Delivering an address to policymakers, academics and researchers gathering in Accra at the Africa Growth Forum 2014, Forson admitted that the rigidities, imposed on the government's budget by statutory resource allocations and quasi-statutory expenditure such as wages and interest payments were hitting hard on the country.
Nonetheless, he assured Ghanaians and the investor community that government was firmed in its determination to cut the budget deficit to a more sustainable ratio.
Since 2010, the West African country has been recording budget deficits in double digits which Fitch Ratings, the World Bank, and International Monetary Fund have raised concern about.

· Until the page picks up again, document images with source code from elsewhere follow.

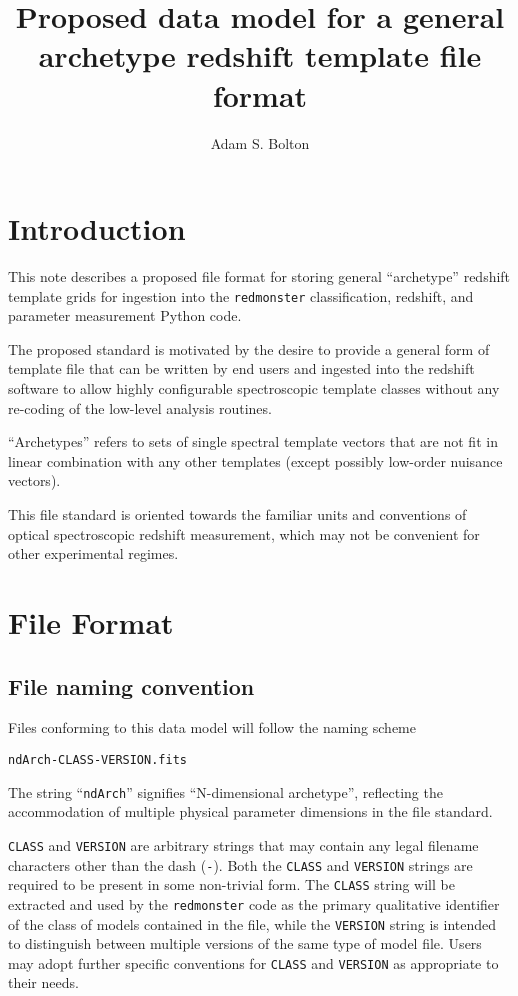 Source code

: \documentclass[12pt]{article}
\begin{document}
\title{Proposed data model for a general archetype
redshift template file format}

\author{Adam S. Bolton}

\maketitle

\section{Introduction}

This note describes a proposed file format for storing general
``archetype'' redshift template grids for ingestion into
the \texttt{redmonster} classification, redshift, and parameter
measurement Python code.

The proposed standard is motivated by the desire to provide a general
form of template file that can be written by end users and ingested
into the redshift software to allow highly configurable spectroscopic
template classes without any re-coding of the low-level analysis routines.

``Archetypes'' refers to sets of single spectral template vectors that are not
fit in linear combination with any other templates (except possibly
low-order nuisance vectors).

This file standard is oriented towards the familiar units and conventions
of optical spectroscopic redshift measurement, which may not be convenient
for other experimental regimes.

\section{File Format}

\subsection{File naming convention}

Files conforming to this data model will follow the naming scheme

\hspace*{36pt}\texttt{ndArch-CLASS-VERSION.fits}

The string ``\texttt{ndArch}'' signifies ``N-dimensional archetype'',
reflecting the accommodation of multiple physical parameter dimensions
in the file standard.

\texttt{CLASS} and \texttt{VERSION} are arbitrary
strings that may contain any legal filename
characters other than the dash (\texttt{-}).  Both the \texttt{CLASS}
and \texttt{VERSION} strings are required to be present in
some non-trivial form.  The \texttt{CLASS} string will be extracted
and used by the \texttt{redmonster} code as the primary qualitative
identifier of the class of models contained in the file,
while the \texttt{VERSION} string is intended to distinguish
between multiple versions of the same type of model file.
Users may adopt further specific conventions for \texttt{CLASS}
and \texttt{VERSION} as appropriate to their needs.
\end{document}
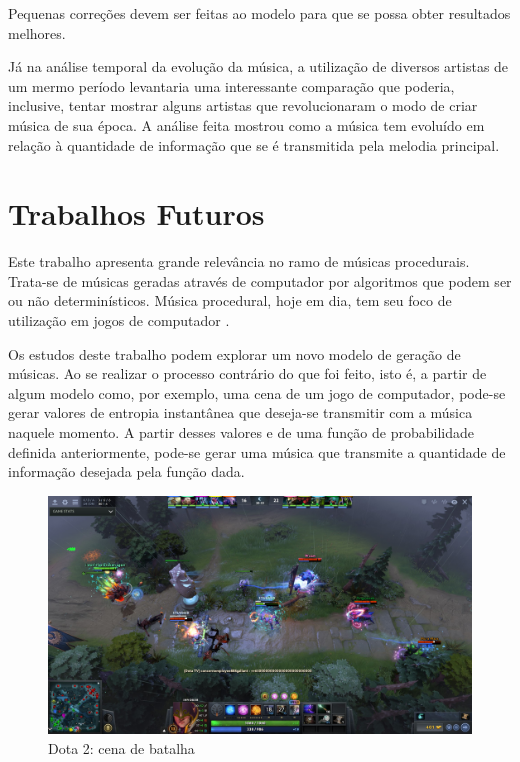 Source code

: Pequenas correções devem ser feitas ao modelo para que se possa obter resultados melhores.

Já na análise temporal da evolução da música, a utilização de diversos artistas de um mermo período levantaria uma interessante comparação que poderia, inclusive, tentar mostrar alguns artistas que revolucionaram o modo de criar música de sua época. A análise feita mostrou como a música tem evoluído em relação à quantidade de informação que se é transmitida pela melodia principal.

\section{Trabalhos Futuros}

Este trabalho apresenta grande relevância no ramo de músicas procedurais. Trata-se de músicas geradas através de computador por algoritmos que podem ser ou não determinísticos. Música procedural, hoje em dia, tem seu foco de utilização em jogos de computador \cite{procedural}.

Os estudos deste trabalho podem explorar um novo modelo de geração de músicas. Ao se realizar o processo contrário do que foi feito, isto é, a partir de algum modelo como, por exemplo, uma cena de um jogo de computador, pode-se gerar valores de entropia instantânea que deseja-se transmitir com a música naquele momento. A partir desses valores e de uma função de probabilidade definida anteriormente, pode-se gerar uma música que transmite a quantidade de informação desejada pela função dada.

\begin{figure}[h]
    \centering
    \includegraphics[width=\textwidth]{Cap4/dota.jpg}
    \caption{Dota 2: cena de batalha}
    \label{fig:dota}
\end{figure}

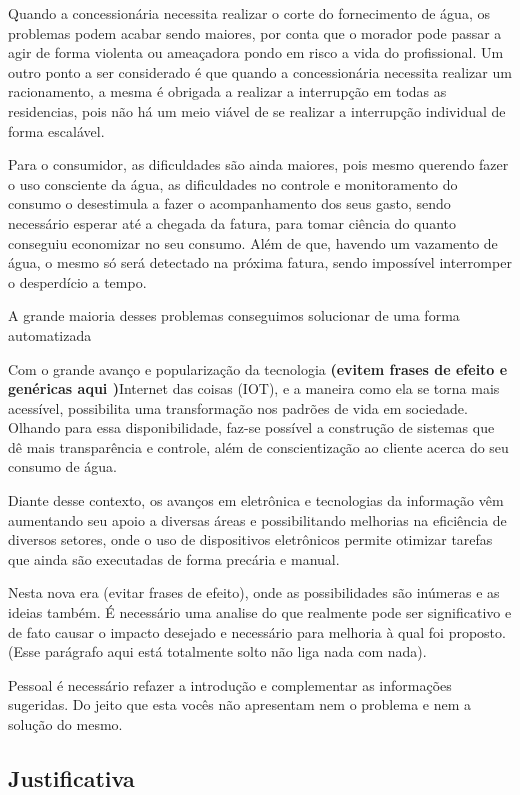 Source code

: \documentclass[
	article,			%
	11pt,				%
	oneside,			%
	a4paper,			%
	english,			%
	brazil,				%
	sumario=tradicional
	]{abntex2}
\begin{document}
    Quando a concessionária necessita realizar o corte do fornecimento de água, os problemas podem acabar sendo maiores, por conta que o morador pode passar a agir de forma violenta ou ameaçadora pondo em risco a vida do profissional. Um outro ponto a ser considerado é que quando a concessionária necessita realizar um racionamento, a mesma é obrigada a realizar a interrupção em todas as residencias, pois não há um meio viável de se realizar a interrupção individual de forma escalável.
    
    Para o consumidor, as dificuldades são ainda maiores, pois mesmo querendo fazer o uso consciente da água, as dificuldades no controle e monitoramento do consumo o desestimula a fazer o acompanhamento dos seus gasto, sendo necessário esperar até a chegada da fatura, para tomar ciência do quanto conseguiu economizar no seu consumo. Além de que, havendo um vazamento de água, o mesmo só será detectado na próxima fatura, sendo impossível interromper o desperdício a tempo.
    
    A grande maioria desses problemas conseguimos solucionar de uma forma automatizada 
    
    Com o grande avanço e popularização da tecnologia \textbf{(evitem frases de efeito e genéricas aqui )}Internet das coisas (IOT), e a maneira como ela se torna mais acessível, possibilita uma transformação nos padrões de vida em sociedade. Olhando para essa disponibilidade, faz-se possível a construção de sistemas que dê mais transparência e controle, além de conscientização ao cliente acerca do seu consumo de água.
    
    Diante desse contexto, os avanços em eletrônica e tecnologias da informação vêm aumentando seu apoio a diversas áreas e possibilitando melhorias na eficiência de diversos setores, onde o uso de dispositivos eletrônicos permite otimizar tarefas que ainda são executadas de forma precária e manual.
    
    Nesta nova era (evitar frases de efeito), onde as possibilidades são inúmeras e as ideias também. É necessário uma analise do que realmente pode ser significativo e de fato causar o impacto desejado e necessário para melhoria à qual foi proposto. (Esse parágrafo aqui está totalmente solto não liga nada com nada).
    
    Pessoal é necessário refazer a introdução e complementar as informações sugeridas. Do jeito que esta vocês não apresentam nem o problema e nem a solução do mesmo.
\newpage
\subsection{Justificativa}
\end{document}
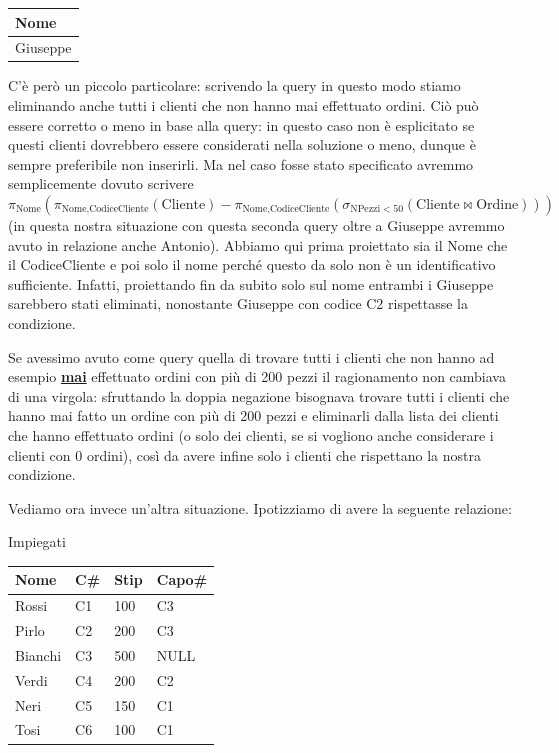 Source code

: \documentclass[11pt, a4paper, titlepage, oneside]{scrbook}
\begin{document}
\begin{center}
\begin{tabular}{|l|}
\hline
\textbf{Nome} \\ \hline
Giuseppe \\ \hline
\end{tabular}
\end{center}

C'è però un piccolo particolare: scrivendo la query in questo modo stiamo eliminando anche tutti i clienti che non hanno mai effettuato ordini. Ciò può essere corretto o meno in base alla query: in questo caso non è esplicitato se questi clienti dovrebbero essere considerati nella soluzione o meno, dunque è sempre preferibile non inserirli. Ma nel caso fosse stato specificato avremmo semplicemente dovuto scrivere $\pi_{\text{Nome}}(\pi_{\text{Nome}, \text{CodiceCliente}}(\text{Cliente}) - \pi_{\text{Nome}, \text{CodiceCliente}}(\sigma_{\text{NPezzi}<50}(\text{Cliente} \bowtie \text{Ordine})))$ (in questa nostra situazione con questa seconda query oltre a Giuseppe avremmo avuto in relazione anche Antonio). 
\NB Abbiamo qui prima proiettato sia il Nome che il CodiceCliente e poi solo il nome perché questo da solo non è un identificativo sufficiente. Infatti, proiettando fin da subito solo sul nome entrambi i Giuseppe sarebbero stati eliminati, nonostante Giuseppe con codice C2 rispettasse la condizione.

Se avessimo avuto come query quella di trovare tutti i clienti che non hanno ad esempio \underline{\textbf{mai}} effettuato ordini con più di 200 pezzi il ragionamento non cambiava di una virgola: sfruttando la doppia negazione bisognava trovare tutti i clienti che hanno mai fatto un ordine con più di 200 pezzi e eliminarli dalla lista dei clienti che hanno effettuato ordini (o solo dei clienti, se si vogliono anche considerare i clienti con 0 ordini), così da avere infine solo i clienti che rispettano la nostra condizione.

Vediamo ora invece un'altra situazione. Ipotizziamo di avere la seguente relazione:

\begin{center}
            Impiegati 

\begin{tabular}{|l|l|l|l|}
\hline
\textbf{Nome} & \textbf{C\#} & \textbf{Stip} & \textbf{Capo\#}\\ \hline
Rossi & C1 & 100 & C3 \\
Pirlo & C2 & 200 & C3 \\
Bianchi & C3 & 500 & NULL \\
Verdi & C4 & 200 & C2 \\
Neri & C5 & 150 & C1 \\
Tosi & C6 & 100 & C1 \\ \hline
\end{tabular}
\end{center}
\end{document}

The Governor of the Bank of Ghana, Dr Henry Kofi Wampah noted that Ghana was "a victim of its own success" because its middle-income status made it difficult to borrow on concessional terms.
According to him, the country has to now utilise more commercial debt facilities to finance government budget deficits.
Ghana is currently experiencing a transition from a low-income classification to a middle-income status.
"After graduating to the middle-income bracket four years ago, Ghana's maximum tenor of loans from the World Bank was reduced from 40 years to 25 years, and with grants from foreign donors not keeping up with their pledges, the country has increased its use of international capital markets to raise development finance, " Wampah emphasised.